AMD's Raven Ridge Botchy Linux Support Appears Worse With Some Motherboards/BIOS
It's been three days since last having any new Raven Ridge Linux tests not out of running out of benchmarking ideas for these interesting Zen+Vega chips or taking a break, but because I've simply been struggling to get the systems working well and reliably. With my initial testing I was using an MSI X370 XPOWER GAMING TITANIUM motherboard out of having it available for testing, but I doubt most people would be using a such a $260~270 USD motherboard to go with a $99~169 APU. The motherboards I picked up for the Raven Ridge benchmarking systems in the longer term were a MSI B350M GAMING PRO and ASUS PRIME B350M-E motherboards. They use the B350 chipset, are micro-ATX, and cost less than $100 USD -- certainly more appropriate for pairing with the Ryzen 3 2200G that retails for $99 or the Ryzen 5 2400G that goes for $169, rather than the X370 motherboards that can cost around $300 USD.
With both of these motherboards I first had to flash their BIOS to their latest versions when using a Ryzen 7 1800X CPU in order to enable the Raven Ridge APU support. After that BIOS update with that CPU and an external graphics card, I tried the two Raven Ridge APUs in each of these boards. When installing Ubuntu 17.10 and Fedora 27 with their pre-4.15 kernels, the displays were working albeit without hardware acceleration since the Raven Ridge AMDGPU kernel driver support relies upon Linux 4.15+ due to its dependence on the DC display code stack.
On both Ubuntu 17.10 and Fedora 27 as testing on both systems, I then proceeded to run all available system updates, fetch the latest AMDGPU firmware files from linux-firmware.git, tried with the latest Mesa patches, and also using 4.15+ kernels. Sadly, with both systems it's often difficult to get a working display on Linux 4.15+ short of booting with "nomodeset" to disable the AMDGPU driver. Occasionally I get lucky with the mode-setting going alright, but when beginning the tests, hangs are still very common. It does also seem to have a better success rate when doing a cold boot rather than a restart on problems.
I've tried out the Linux 4.15.4 stable kernel, Linux 4.16 Git, and Alex Deucher's 4.17 work-in-progress AMDGPU development branch. With all of those different kernels, the system often gets stuck at boot with varying behavior: either no display at all but can SSH in only to find nothing helpful from the dmesg output, a hard hang with no ability to SSH into the system. When trying the APUs back in the MSI X370 XPOWER GAMING TITANIUM board, it's back to working albeit with the spotty support. But when I do get lucky and hit the desktop, when engaging in common OpenGL/Vulkan Linux games, hangs are still an issue.

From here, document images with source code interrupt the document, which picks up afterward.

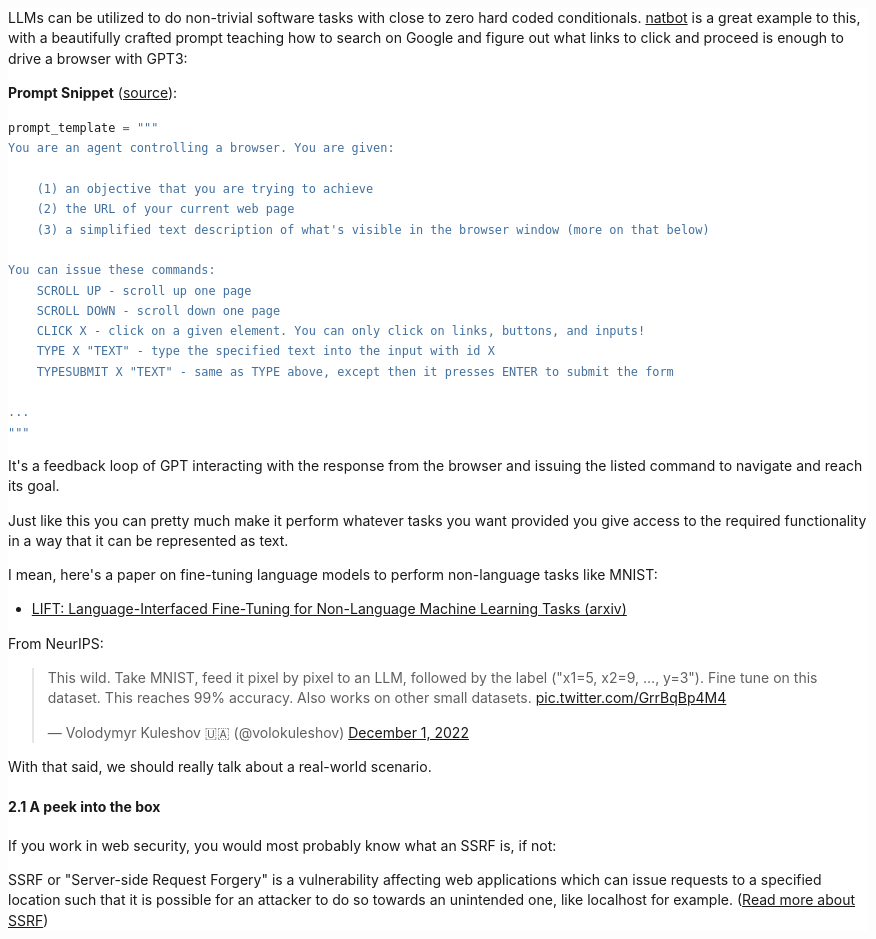 LLMs can be utilized to do non-trivial software tasks with close to zero hard coded conditionals. [natbot](https://github.com/nat/natbot) is a great example to this, with a beautifully crafted prompt teaching how to search on Google and figure out what links to click and proceed is enough to drive a browser with GPT3:

**Prompt Snippet** ([source](https://github.com/nat/natbot/blob/main/natbot.py)):

```python
prompt_template = """
You are an agent controlling a browser. You are given:

    (1) an objective that you are trying to achieve
    (2) the URL of your current web page
    (3) a simplified text description of what's visible in the browser window (more on that below)

You can issue these commands:
    SCROLL UP - scroll up one page
    SCROLL DOWN - scroll down one page
    CLICK X - click on a given element. You can only click on links, buttons, and inputs!
    TYPE X "TEXT" - type the specified text into the input with id X
    TYPESUBMIT X "TEXT" - same as TYPE above, except then it presses ENTER to submit the form

...
"""
```

It's a feedback loop of GPT interacting with the response from the browser and issuing the listed command to navigate and reach its goal.

Just like this you can pretty much make it perform whatever tasks you want provided you give access to the required functionality in a way that it can be represented as text.

I mean, here's a paper on fine-tuning language models to perform non-language tasks like MNIST:

- [LIFT: Language-Interfaced Fine-Tuning for Non-Language Machine Learning Tasks (arxiv)](https://arxiv.org/abs/2206.06565)

From NeurIPS:

<blockquote class="twitter-tweet">
<p lang="en" dir="ltr">This wild. Take MNIST, feed it pixel by pixel to an LLM, followed by the label ("x1=5, x2=9, …, y=3"). Fine tune on this dataset. This reaches 99% accuracy. Also works on other small datasets. <a href="https://t.co/GrrBqBp4M4">pic.twitter.com/GrrBqBp4M4</a></p>&mdash; Volodymyr Kuleshov 🇺🇦 (@volokuleshov) <a href="https://twitter.com/volokuleshov/status/1598420397485355008?ref_src=twsrc%5Etfw">December 1, 2022</a>
</blockquote>

With that said, we should really talk about a real-world scenario.

#### 2.1 A peek into the box

If you work in web security, you would most probably know what an SSRF is, if not:

SSRF or "Server-side Request Forgery" is a vulnerability affecting web applications which can issue requests to a specified location such that it is possible for an attacker to do so towards an unintended one, like localhost for example. ([Read more about SSRF](https://portswigger.net/web-security/ssrf))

I have tried different RAM modules and enabled/disabled the memory profiles from the BIOS, adjusting the amount of exposed RAM for the graphics, trying different DVI / HDMI / DP outputs and monitors, other kernel command line options, varying versions of Mesa, and changing around other basic tunables for trying to get the Vega APU graphics working on these two APUs and two B350 motherboards on their latest firmware. Unfortunately rolling back the BIOS isn't an option since only their latest BIOS support the Raven Ridge APUs. When putting in a discrete GPU, the systems boot up fine with the AMDGPU driver. Trying out AMDGPU-PRO 17.50 on Ubuntu 16.04 LTS also hadn't worked out nor did an Antergos 18.2 live image.
Whenever seeing new AMDGPU DC code drops in recent months, they have often mentioned "Raven" fixes, but I really didn't expect the support to be this bad at launch. Open-source AMD developers have been working on the Raven Ridge support going back to last year and all. Thus I'm thinking some motherboard vendors with their BIOS updates changed some behavior adversely affecting the Linux driver support and/or the pre-production bring-up of Raven with the Linux driver stack is a lot different than what ended up being with the production hardware/BIOS... Perhaps this is why AMD hadn't offered any review samples this time around for our Linux testing or even briefed on the launch.
Disappointing and very frustrating after buying the hardware in order to deliver this Linux testing. For now back to toying around with this Raven Ridge hardware to see if I get lucky and can deal with enough hangs or failed boots to get some more benchmarks completed today.